There were significant challenges with this project, from the core-logic of allowing multiple sentences to be created from multiple options, variable by language and locale logic (i.e. in some languages, certain combinations of words only make sense if used in a certain order), to displaying full screen videos that also displayed the chosen sentence of the user, to ensuring this all worked across mobile and desktop browsers.

Once the logic behind the sentence construction was established, which included using tokens to indicate where a string of words should or could logically wrap to a new line based on locale, the next task was to represent this sentence in a video that featured multiple dance artists performing the key words of the sentence in a single seamless video.

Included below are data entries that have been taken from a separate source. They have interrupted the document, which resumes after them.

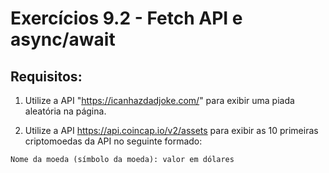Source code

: # Exercícios 9.2 - Fetch API e async/await
## Requisitos:

1. Utilize a API "https://icanhazdadjoke.com/" para exibir uma piada aleatória na página.

2. Utilize a API https://api.coincap.io/v2/assets para exibir as 10 primeiras criptomoedas da API no seguinte formado: 
```
Nome da moeda (símbolo da moeda): valor em dólares
```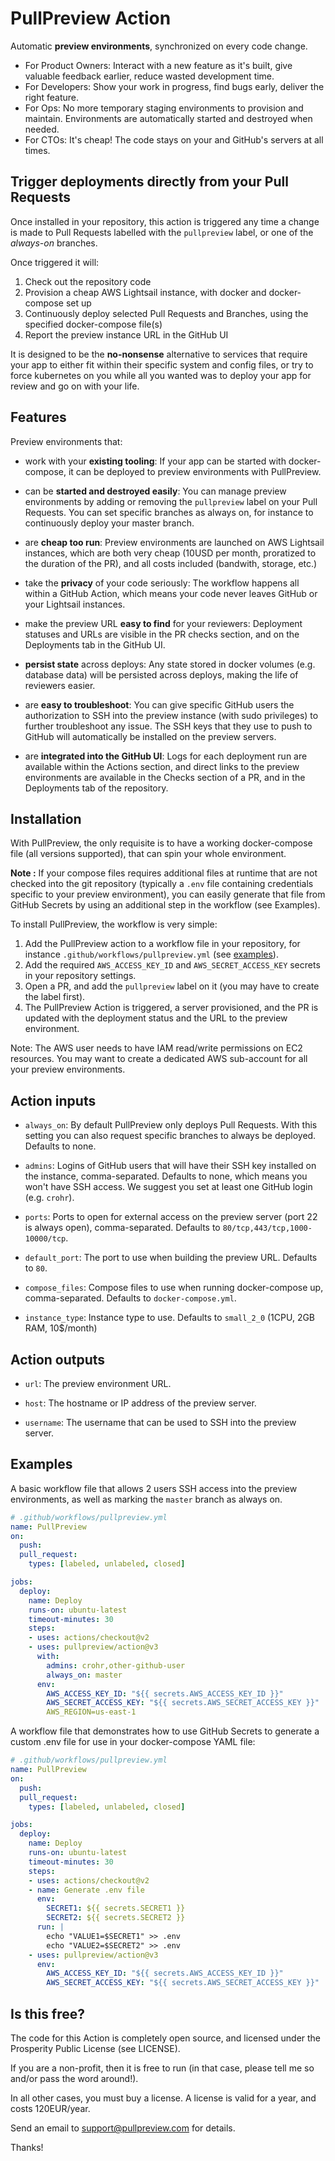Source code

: # PullPreview Action

Automatic **preview environments**, synchronized on every code change.

* For Product Owners: Interact with a new feature as it's built, give valuable feedback earlier, reduce wasted development time.
* For Developers: Show your work in progress, find bugs early, deliver the right feature.
* For Ops: No more temporary staging environments to provision and maintain. Environments are automatically started and destroyed when needed.
* For CTOs: It's cheap! The code stays on your and GitHub's servers at all times.

## Trigger deployments directly from your Pull Requests

Once installed in your repository, this action is triggered any time a change
is made to Pull Requests labelled with the `pullpreview` label, or one of the
*always-on* branches.

Once triggered it will:

1. Check out the repository code
2. Provision a cheap AWS Lightsail instance, with docker and docker-compose set up
3. Continuously deploy selected Pull Requests and Branches, using the specified docker-compose file(s)
4. Report the preview instance URL in the GitHub UI

It is designed to be the **no-nonsense** alternative to services that require
your app to either fit within their specific system and config files, or try to
force kubernetes on you while all you wanted was to deploy your app for review
and go on with your life.

## Features

Preview environments that:

* work with your **existing tooling**: If your app can be started with
  docker-compose, it can be deployed to preview environments with PullPreview.

* can be **started and destroyed easily**: You can manage preview environments
  by adding or removing the `pullpreview` label on your Pull Requests. You can
set specific branches as always on, for instance to continuously deploy your
master branch.

* are **cheap too run**: Preview environments are launched on AWS Lightsail
  instances, which are both very cheap (10USD per month, proratized to the
duration of the PR), and all costs included (bandwith, storage, etc.)

* take the **privacy** of your code seriously: The workflow happens all within
  a GitHub Action, which means your code never leaves GitHub or your Lightsail
instances.

* make the preview URL **easy to find** for your reviewers: Deployment statuses
  and URLs are visible in the PR checks section, and on the Deployments tab in
the GitHub UI.

* **persist state** across deploys: Any state stored in docker volumes (e.g.
  database data) will be persisted across deploys, making the life of reviewers
easier.

* are **easy to troubleshoot**: You can give specific GitHub users the
  authorization to SSH into the preview instance (with sudo privileges) to
further troubleshoot any issue. The SSH keys that they use to push to GitHub
will automatically be installed on the preview servers.

* are **integrated into the GitHub UI**: Logs for each deployment run are
  available within the Actions section, and direct links to the preview
environments are available in the Checks section of a PR, and in the
Deployments tab of the repository.

## Installation

With PullPreview, the only requisite is to have a working docker-compose file
(all versions supported), that can spin your whole environment.

**Note :** If your compose files requires additional files at runtime that are
not checked into the git repository (typically a `.env` file containing
credentials specific to your preview environment), you can easily generate that
file from GitHub Secrets by using an additional step in the workflow (see
Examples).

To install PullPreview, the workflow is very simple:

1. Add the PullPreview action to a workflow file in your repository, for instance `.github/workflows/pullpreview.yml` (see [examples][examples]).
2. Add the required `AWS_ACCESS_KEY_ID` and `AWS_SECRET_ACCESS_KEY` secrets in your repository settings.
3. Open a PR, and add the `pullpreview` label on it (you may have to create the label first).
4. The PullPreview Action is triggered, a server provisioned, and the PR is updated with the deployment status and the URL to the preview environment.

[examples]: #examples

Note: The AWS user needs to have IAM read/write permissions on EC2 resources.
You may want to create a dedicated AWS sub-account for all your preview
environments.

## Action inputs

* `always_on`: By default PullPreview only deploys Pull Requests. With this
  setting you can also request specific branches to always be deployed.
Defaults to none.

* `admins`: Logins of GitHub users that will have their SSH key installed on
  the instance, comma-separated. Defaults to none, which means you won't have
SSH access. We suggest you set at least one GitHub login (e.g. `crohr`).

* `ports`: Ports to open for external access on the preview server (port 22 is
  always open), comma-separated. Defaults to `80/tcp,443/tcp,1000-10000/tcp`.

* `default_port`: The port to use when building the preview URL. Defaults to `80`.

* `compose_files`: Compose files to use when running docker-compose up,
  comma-separated. Defaults to `docker-compose.yml`.

* `instance_type`: Instance type to use. Defaults to `small_2_0` (1CPU, 2GB
  RAM, 10$/month)

## Action outputs

* `url`: The preview environment URL.

* `host`: The hostname or IP address of the preview server.

* `username`: The username that can be used to SSH into the preview server.

## Examples

A basic workflow file that allows 2 users SSH access into the preview
environments, as well as marking the `master` branch as always on.

```yaml
# .github/workflows/pullpreview.yml
name: PullPreview
on:
  push:
  pull_request:
    types: [labeled, unlabeled, closed]

jobs:
  deploy:
    name: Deploy
    runs-on: ubuntu-latest
    timeout-minutes: 30
    steps:
    - uses: actions/checkout@v2
    - uses: pullpreview/action@v3
      with:
        admins: crohr,other-github-user
        always_on: master
      env:
        AWS_ACCESS_KEY_ID: "${{ secrets.AWS_ACCESS_KEY_ID }}"
        AWS_SECRET_ACCESS_KEY: "${{ secrets.AWS_SECRET_ACCESS_KEY }}"
        AWS_REGION=us-east-1
```

A workflow file that demonstrates how to use GitHub Secrets to generate a custom .env file for use in your docker-compose YAML file:

```yaml
# .github/workflows/pullpreview.yml
name: PullPreview
on:
  push:
  pull_request:
    types: [labeled, unlabeled, closed]

jobs:
  deploy:
    name: Deploy
    runs-on: ubuntu-latest
    timeout-minutes: 30
    steps:
    - uses: actions/checkout@v2
    - name: Generate .env file
      env:
        SECRET1: ${{ secrets.SECRET1 }}
        SECRET2: ${{ secrets.SECRET2 }}
      run: |
        echo "VALUE1=$SECRET1" >> .env
        echo "VALUE2=$SECRET2" >> .env
    - uses: pullpreview/action@v3
      env:
        AWS_ACCESS_KEY_ID: "${{ secrets.AWS_ACCESS_KEY_ID }}"
        AWS_SECRET_ACCESS_KEY: "${{ secrets.AWS_SECRET_ACCESS_KEY }}"
```

## Is this free?

The code for this Action is completely open source, and licensed under the
Prosperity Public License (see LICENSE).

If you are a non-profit, then it is free to run (in that case, please tell me
so and/or pass the word around!).

In all other cases, you must buy a license. A license is valid for a year, and
costs 120EUR/year.

Send an email to
[support@pullpreview.com](mailto:support@pullpreview.com?subject=License) for
details.

Thanks!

With thousands of possible combinations the challenge was not only of how to combine multiple videos together but to ensure the processing strain on the user's device was not overly burdensome. After much discussion and testing it was decided the most logical approach would be to create pre-baked videos for every single video combination - including full sentence text - then serve up the appropriate video using some ID referencing logic.
The videos were created using the services of encoding.com, which provided cloud-server processing power with an API that could be leveraged through a substantial custom PHP script to create requests that would define not only the various videos required to be stitched (housed on Amazon S3), but also the wording to appear over the video, plus timings of the wording, a audio backing track for the video, and a final output location (also on S3). After much testing the script was finally complete and able to run automatically to produce multiple API requests. All in all, some 10,000+ videos were produced covering all languages and possible sentence combinations.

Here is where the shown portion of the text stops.